# Exercise directions:
Each entry, as given, must be output unchanged.

# Extracted entries:
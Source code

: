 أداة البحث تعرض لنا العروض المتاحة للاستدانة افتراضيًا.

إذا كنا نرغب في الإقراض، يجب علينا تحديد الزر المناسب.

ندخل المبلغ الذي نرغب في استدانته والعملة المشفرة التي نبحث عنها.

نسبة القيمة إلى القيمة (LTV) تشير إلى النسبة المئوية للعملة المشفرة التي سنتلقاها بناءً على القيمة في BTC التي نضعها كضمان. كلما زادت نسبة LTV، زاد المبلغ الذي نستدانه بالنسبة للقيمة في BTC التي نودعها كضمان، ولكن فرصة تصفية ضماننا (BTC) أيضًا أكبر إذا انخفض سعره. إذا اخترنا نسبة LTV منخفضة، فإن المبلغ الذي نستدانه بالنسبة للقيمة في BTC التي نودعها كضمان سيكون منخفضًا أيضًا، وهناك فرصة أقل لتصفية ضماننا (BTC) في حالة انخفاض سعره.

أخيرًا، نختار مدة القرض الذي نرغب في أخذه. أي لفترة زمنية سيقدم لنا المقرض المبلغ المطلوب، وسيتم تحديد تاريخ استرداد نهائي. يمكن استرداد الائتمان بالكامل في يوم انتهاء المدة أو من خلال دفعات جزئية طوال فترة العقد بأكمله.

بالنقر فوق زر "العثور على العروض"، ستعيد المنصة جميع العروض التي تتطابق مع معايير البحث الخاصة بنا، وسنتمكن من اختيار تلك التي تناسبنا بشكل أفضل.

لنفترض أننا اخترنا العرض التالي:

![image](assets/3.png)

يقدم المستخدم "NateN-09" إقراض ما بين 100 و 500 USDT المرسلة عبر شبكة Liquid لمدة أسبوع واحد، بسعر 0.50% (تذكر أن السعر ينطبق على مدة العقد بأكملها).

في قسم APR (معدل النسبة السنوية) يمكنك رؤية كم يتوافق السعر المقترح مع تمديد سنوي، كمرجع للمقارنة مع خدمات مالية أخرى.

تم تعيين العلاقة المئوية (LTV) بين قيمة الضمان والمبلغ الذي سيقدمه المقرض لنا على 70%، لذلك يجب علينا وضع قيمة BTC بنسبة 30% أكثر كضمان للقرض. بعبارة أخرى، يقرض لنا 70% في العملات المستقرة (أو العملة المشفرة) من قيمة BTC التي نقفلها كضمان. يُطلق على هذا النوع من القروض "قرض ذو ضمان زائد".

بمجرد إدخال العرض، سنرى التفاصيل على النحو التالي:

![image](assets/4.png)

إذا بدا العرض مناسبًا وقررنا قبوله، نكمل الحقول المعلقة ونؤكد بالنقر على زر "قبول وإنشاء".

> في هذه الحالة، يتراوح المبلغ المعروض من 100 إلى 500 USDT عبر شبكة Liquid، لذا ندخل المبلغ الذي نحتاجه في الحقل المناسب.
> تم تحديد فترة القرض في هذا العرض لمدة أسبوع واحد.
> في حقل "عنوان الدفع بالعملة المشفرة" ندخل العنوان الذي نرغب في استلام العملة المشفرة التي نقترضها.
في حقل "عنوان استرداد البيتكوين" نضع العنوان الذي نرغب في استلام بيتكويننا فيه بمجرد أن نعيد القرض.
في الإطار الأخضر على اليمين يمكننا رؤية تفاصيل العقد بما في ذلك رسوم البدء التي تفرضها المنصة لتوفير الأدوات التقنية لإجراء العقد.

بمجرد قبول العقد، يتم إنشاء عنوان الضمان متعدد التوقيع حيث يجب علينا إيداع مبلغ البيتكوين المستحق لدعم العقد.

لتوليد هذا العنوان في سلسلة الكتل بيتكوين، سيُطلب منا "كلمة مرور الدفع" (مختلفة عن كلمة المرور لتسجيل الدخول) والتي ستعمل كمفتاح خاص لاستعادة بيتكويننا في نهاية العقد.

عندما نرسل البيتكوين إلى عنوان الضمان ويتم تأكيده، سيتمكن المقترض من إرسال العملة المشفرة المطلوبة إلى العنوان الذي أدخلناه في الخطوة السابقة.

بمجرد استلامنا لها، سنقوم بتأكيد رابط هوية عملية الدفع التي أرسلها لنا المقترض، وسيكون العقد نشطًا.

# Reply to the task:
Source code

: أداة البحث تعرض لنا العروض المتاحة للاستدانة افتراضيًا.

إذا كنا نرغب في الإقراض، يجب علينا تحديد الزر المناسب.

ندخل المبلغ الذي نرغب في استدانته والعملة المشفرة التي نبحث عنها.

نسبة القيمة إلى القيمة (LTV) تشير إلى النسبة المئوية للعملة المشفرة التي سنتلقاها بناءً على القيمة في BTC التي نضعها كضمان. كلما زادت نسبة LTV، زاد المبلغ الذي نستدانه بالنسبة للقيمة في BTC التي نودعها كضمان، ولكن فرصة تصفية ضماننا (BTC) أيضًا أكبر إذا انخفض سعره. إذا اخترنا نسبة LTV منخفضة، فإن المبلغ الذي نستدانه بالنسبة للقيمة في BTC التي نودعها كضمان سيكون منخفضًا أيضًا، وهناك فرصة أقل لتصفية ضماننا (BTC) في حالة انخفاض سعره.

أخيرًا، نختار مدة القرض الذي نرغب في أخذه. أي لفترة زمنية سيقدم لنا المقرض المبلغ المطلوب، وسيتم تحديد تاريخ استرداد نهائي. يمكن استرداد الائتمان بالكامل في يوم انتهاء المدة أو من خلال دفعات جزئية طوال فترة العقد بأكمله.

بالنقر فوق زر "العثور على العروض"، ستعيد المنصة جميع العروض التي تتطابق مع معايير البحث الخاصة بنا، وسنتمكن من اختيار تلك التي تناسبنا بشكل أفضل.

لنفترض أننا اخترنا العرض التالي:

![image](assets/3.png)

يقدم المستخدم "NateN-09" إقراض ما بين 100 و 500 USDT المرسلة عبر شبكة Liquid لمدة أسبوع واحد، بسعر 0.50% (تذكر أن السعر ينطبق على مدة العقد بأكملها).

في قسم APR (معدل النسبة السنوية) يمكنك رؤية كم يتوافق السعر المقترح مع تمديد سنوي، كمرجع للمقارنة مع خدمات مالية أخرى.

تم تعيين العلاقة المئوية (LTV) بين قيمة الضمان والمبلغ الذي سيقدمه المقرض لنا على 70%، لذلك يجب علينا وضع قيمة BTC بنسبة 30% أكثر كضمان للقرض. بعبارة أخرى، يقرض لنا 70% في العملات المستقرة (أو العملة المشفرة) من قيمة BTC التي نقفلها كضمان. يُطلق على هذا النوع من القروض "قرض ذو ضمان زائد".

بمجرد إدخال العرض، سنرى التفاصيل على النحو التالي:

![image](assets/4.png)

إذا بدا العرض مناسبًا وقررنا قبوله، نكمل الحقول المعلقة ونؤكد بالنقر على زر "قبول وإنشاء".

> في هذه الحالة، يتراوح المبلغ المعروض من 100 إلى 500 USDT عبر شبكة Liquid، لذا ندخل المبلغ الذي نحتاجه في الحقل المناسب.
> تم تحديد فترة القرض في هذا العرض لمدة أسبوع واحد.
> في حقل "عنوان الدفع بالعملة المشفرة" ندخل العنوان الذي نرغب في استلام العملة المشفرة التي نقترضها.
في حقل "عنوان استرداد البيتكوين" نضع العنوان الذي نرغب في استلام بيتكويننا فيه بمجرد أن نعيد القرض.
في الإطار الأخضر على اليمين يمكننا رؤية تفاصيل العقد بما في ذلك رسوم البدء التي تفرضها المنصة لتوفير الأدوات التقنية لإجراء العقد.

بمجرد قبول العقد، يتم إنشاء عنوان الضمان متعدد التوقيع حيث يجب علينا إيداع مبلغ البيتكوين المستحق لدعم العقد.

لتوليد هذا العنوان في سلسلة الكتل بيتكوين، سيُطلب منا "كلمة مرور الدفع" (مختلفة عن كلمة المرور لتسجيل الدخول) والتي ستعمل كمفتاح خاص لاستعادة بيتكويننا في نهاية العقد.

عندما نرسل البيتكوين إلى عنوان الضمان ويتم تأكيده، سيتمكن المقترض من إرسال العملة المشفرة المطلوبة إلى العنوان الذي أدخلناه في الخطوة السابقة.

بمجرد استلامنا لها، سنقوم بتأكيد رابط هوية عملية الدفع التي أرسلها لنا المقترض، وسيكون العقد نشطًا.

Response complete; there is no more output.